Year: After 1665
Brooklyn Heights has long been the heart of the borough. Sometime after the English assumed power over what had been New Amsterdam, one of the streets of old Dutch Brooklyn acquired the English name of "Gropecunt Lane."
English cities and towns had many streets named after professions: for example "Lamplighter's Lane" would be where the first street lamps were installed. Cooper Street would be where barrel makers lived or worked or both. The London square named Covent Garden was once the vegetable patch for a nunnery.
"Gropecunt Lane," where prostitutes plied their trade, was actually a very common street name in many larger English towns and cities of the Middle Ages, the Renaissance, and the Elizabethan Era. London itself had a famous (or notorious) Gropecunt Lane. The sex trade in any given municipality was usually restricted to Gropecunt Lane by law.

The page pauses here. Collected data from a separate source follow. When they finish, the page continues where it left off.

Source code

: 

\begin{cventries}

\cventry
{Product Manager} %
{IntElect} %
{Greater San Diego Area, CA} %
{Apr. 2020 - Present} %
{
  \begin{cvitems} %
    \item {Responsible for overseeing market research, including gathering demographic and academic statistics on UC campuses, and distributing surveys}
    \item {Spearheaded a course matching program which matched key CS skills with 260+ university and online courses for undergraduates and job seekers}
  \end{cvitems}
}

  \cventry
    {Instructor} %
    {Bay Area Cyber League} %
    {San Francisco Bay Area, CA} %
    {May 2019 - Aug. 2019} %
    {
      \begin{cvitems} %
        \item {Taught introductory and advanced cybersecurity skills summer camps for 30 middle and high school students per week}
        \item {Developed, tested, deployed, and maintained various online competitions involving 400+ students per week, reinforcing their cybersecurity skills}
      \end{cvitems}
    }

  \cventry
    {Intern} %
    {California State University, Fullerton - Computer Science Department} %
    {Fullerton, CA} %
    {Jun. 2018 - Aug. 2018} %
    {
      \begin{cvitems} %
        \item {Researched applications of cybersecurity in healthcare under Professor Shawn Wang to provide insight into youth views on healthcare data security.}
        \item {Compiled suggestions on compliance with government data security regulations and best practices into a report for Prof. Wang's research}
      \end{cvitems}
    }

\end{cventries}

In the Georgian and Victorian Eras, shifting sensibilities caused most Gropecunt Lanes to be renamed: Grape Lane, Grap Lane, Grap Street, Love Street, and Love Lane became common replacement names, though the traditional business of the district often continued for years afterward.
Exactly when Brooklyn's "Love" Lane became Love Lane is unknown, but there's no question that the residents of the area still grope one another from time to time. Even if they do it indoors.